Abstract
Characterizing 3-D structure of clouds is needed for a more complete understanding of the Earth’s radiative and latent heat fluxes. Here we develop and explore a ray casting algorithm applied to data from the Multi-angle Imaging SpectroRadiometer (MISR) onboard the Terra satellite, in order to reconstruct 3-D cloud volumes of observed clouds. The ray casting algorithm is first applied to geometrically simple synthetic clouds to show that, under the assumption of perfect, clear-conservative cloud masks, the reconstruction method yields overestimation in the volume whose magnitude depends on the cloud geometry and the resolution of the reconstruction grid relative to the image pixel resolution. The method is then applied to two hand-picked MISR scenes, fully accounting for MISR’s viewing geometry for reconstructions over the Earth’s ellipsoidal surface. The MISR Radiometric Camera-by-camera Cloud Mask (RCCM) at 1.1-km resolution and the custom cloud mask at 275-m resolution independently derived from MISR’s red, green, and blue channels are used as input cloud masks. A wind correction method, termed cloud spreading, is applied to the cloud masks to offset potential cloud movements over short time intervals between the camera views of a scene. The MISR cloud-top height product is used as a constraint to reduce the overestimation at the cloud top. The results for the two selected scenes show that the wind correction using the cloud spreading method increases the reconstructed volume up to 4.7 times greater than without the wind correction, and that the reconstructed volume generated from the RCCM is up to 3.5 times greater than that from the higher-resolution custom cloud mask. Recommendations for improving the presented cloud volume reconstructions, as well as possible future passive remote sensing satellite missions, are discussed.
Highlights
Characterizing 3-D cloud structures, such as shape and volume, is critical in understanding the distribution of radiative and latent heat fluxes on Earth (e.g., References [1,2])
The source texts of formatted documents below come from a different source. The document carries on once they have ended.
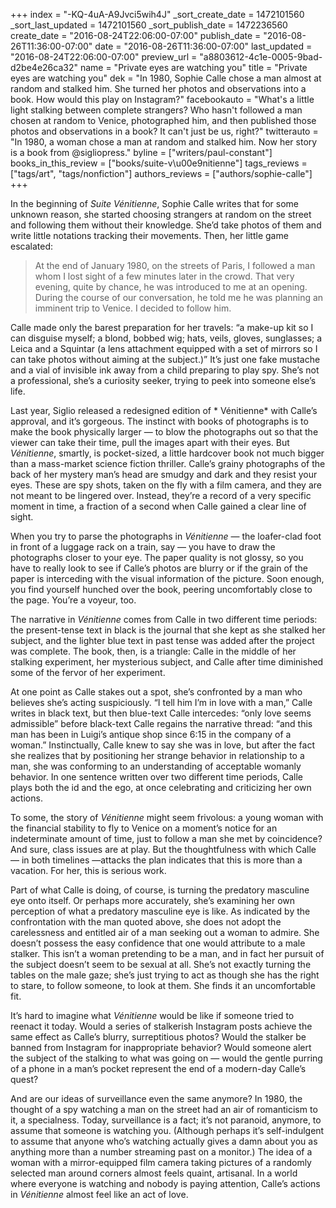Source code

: +++
index = "-KQ-4uA-A9Jvci5wih4J"
_sort_create_date = 1472101560
_sort_last_updated = 1472101560
_sort_publish_date = 1472236560
create_date = "2016-08-24T22:06:00-07:00"
publish_date = "2016-08-26T11:36:00-07:00"
date = "2016-08-26T11:36:00-07:00"
last_updated = "2016-08-24T22:06:00-07:00"
preview_url = "a8803612-4c1e-0005-9bad-d2be4e26ca32"
name = "Private eyes are watching you"
title = "Private eyes are watching you"
dek = "In 1980, Sophie Calle chose a man almost at random and stalked him. She turned her photos and observations into a book. How would this play on Instagram?"
facebookauto = "What's a little light stalking between complete strangers? Who hasn't followed a man chosen at random to Venice, photographed him, and then published those photos and observations in a book? It can't just be us, right?"
twitterauto = "In 1980, a woman chose a man at random and stalked him. Now her story is a book from @sigliopress."
byline = ["writers/paul-constant"]
books_in_this_review = ["books/suite-v\u00e9nitienne"]
tags_reviews = ["tags/art", "tags/nonfiction"]
authors_reviews = ["authors/sophie-calle"]
+++

In the beginning of *Suite Vénitienne*, Sophie Calle writes that for some unknown reason, she started choosing strangers at random on the street and following them without their knowledge. She’d take photos of them and write little notations tracking their movements. Then, her little game escalated:

<blockquote>At the end of January 1980, on the streets of Paris, I followed a man whom I lost sight of a few minutes later in the crowd. That very evening, quite by chance, he was introduced to me at an opening. During the course of our conversation, he told me he was planning an imminent trip to Venice. I decided to follow him.</blockquote>

Calle made only the barest preparation for her travels: “a make-up kit so I can disguise myself; a blond, bobbed wig; hats, veils, gloves, sunglasses; a Leica and a Squintar (a lens attachment equipped with a set of mirrors so I can take photos without aiming at the subject.)” It’s just one fake mustache and a vial of invisible ink away from a child preparing to play spy. She’s not a professional, she’s a curiosity seeker, trying to peek into someone else’s life.

Last year, Siglio released a redesigned edition of * Vénitienne* with Calle’s approval, and it’s gorgeous. The instinct with books of photographs is to make the book physically larger — to blow the photographs out so that the viewer can take their time, pull the images apart with their eyes. But *Vénitienne*, smartly, is pocket-sized, a little hardcover book not much bigger than a mass-market science fiction thriller. Calle’s grainy photographs of the back of her mystery man’s head are smudgy and dark and they resist your eyes. These are spy shots, taken on the fly with a film camera, and they are not meant to be lingered over. Instead, they’re a record of a very specific moment in time, a fraction of a second when Calle gained a clear line of sight. 

When you try to parse the photographs in *Vénitienne* — the loafer-clad foot in front of a luggage rack on a train, say — you have to draw the photographs closer to your eye. The paper quality is not glossy, so you have to really look to see if Calle’s photos are blurry or if the grain of the paper is interceding with the visual information of the picture. Soon enough, you find yourself hunched over the book, peering uncomfortably close to the page. You’re a voyeur, too.

The narrative in *Vénitienne* comes from Calle in two different time periods: the present-tense text in black is the journal that she kept as she stalked her subject, and the lighter blue text in past tense was added after the project was complete. The book, then, is a triangle: Calle in the middle of her stalking experiment, her mysterious subject, and Calle after time diminished some of the fervor of her experiment. 

At one point as Calle stakes out a spot, she’s confronted by a man who believes she’s acting suspiciously. “I tell him I’m in love with a man,” Calle writes in black text, but then blue-text Calle intercedes: “only love seems admissible” before black-text Calle regains the narrative thread: “and this man has been in Luigi’s antique shop since 6:15 in the company of a woman.” Instinctually, Calle knew to say she was in love, but after the fact she realizes that by positioning her strange behavior in relationship to a man, she was conforming to an understanding of acceptable womanly behavior. In one sentence written over two different time periods, Calle plays both the id and the ego, at once celebrating and criticizing her own actions.

To some, the story of *Vénitienne* might seem frivolous: a young woman with the financial stability to fly to Venice on a moment’s notice for an indeterminate amount of time, just to follow a man she met by coincidence? And sure, class issues are at play. But the thoughtfulness with which Calle — in both timelines —attacks the plan indicates that this is more than a vacation. For her, this is serious work.

Part of what Calle is doing, of course, is turning the predatory masculine eye onto itself. Or perhaps more accurately, she’s examining her own perception of what a predatory masculine eye is like. As indicated by the confrontation with the man quoted above, she does not adopt the carelessness and entitled air of a man seeking out a woman to admire. She doesn’t possess the easy confidence that one would attribute to a male stalker. This isn’t a woman pretending to be a man, and in fact her pursuit of the subject doesn’t seem to be sexual at all. She’s not exactly turning the tables on the male gaze; she’s just trying to act as though she has the right to stare, to follow someone, to look at them. She finds it an uncomfortable fit.

It’s hard to imagine what *Vénitienne* would be like if someone tried to reenact it today. Would a series of stalkerish Instagram posts achieve the same effect as Calle’s blurry, surreptitious photos? Would the stalker be banned from Instagram for inappropriate behavior? Would someone alert the subject of the stalking to what was going on — would the gentle purring of a phone in a man’s pocket represent the end of a modern-day Calle’s quest?

And are our ideas of surveillance even the same anymore? In 1980, the thought of a spy watching a man on the street had an air of romanticism to it, a specialness. Today, surveillance is a fact; it’s not paranoid, anymore, to assume that someone is watching you. (Although perhaps it’s self-indulgent to assume that anyone who’s watching actually gives a damn about you as anything more than a number streaming past on a monitor.) The idea of a woman with a mirror-equipped film camera taking pictures of a randomly selected man around corners almost feels quaint, artisanal. In a world where everyone is watching and nobody is paying attention, Calle’s actions in *Vénitienne* almost feel like an act of love.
The results presented here come from hand-picked scenes that show a good vertical development of clouds favorable for multi-angle volume reconstruction from Multi-angle Imaging SpectroRadiometer (MISR) data
This paper explores 3-D cloud volume reconstruction from MISR using a ray casting method
Summary
Characterizing 3-D cloud structures, such as shape and volume, is critical in understanding the distribution of radiative and latent heat fluxes on Earth (e.g., References [1,2]). Compared to traditional 1-D or 2-D treatments, 3-D cloud structures have a distinguishing impact on the forward calculations of the fluxes (e.g., References [3,4,5,6]), and the inverse problem of retrieving cloud optical and microphysical properties from radiation measurements (e.g., References [7,8,9,10]) Their impact is evident in the spectral, textural, and angular distributions of the outgoing radiation field observed by satellites (e.g., References [11,12]). Bearing in mind the current status of the research area, we present a method of reconstructing 3-D cloud volumes using data from the Multi-angle Imaging SpectroRadiometer (MISR) [19].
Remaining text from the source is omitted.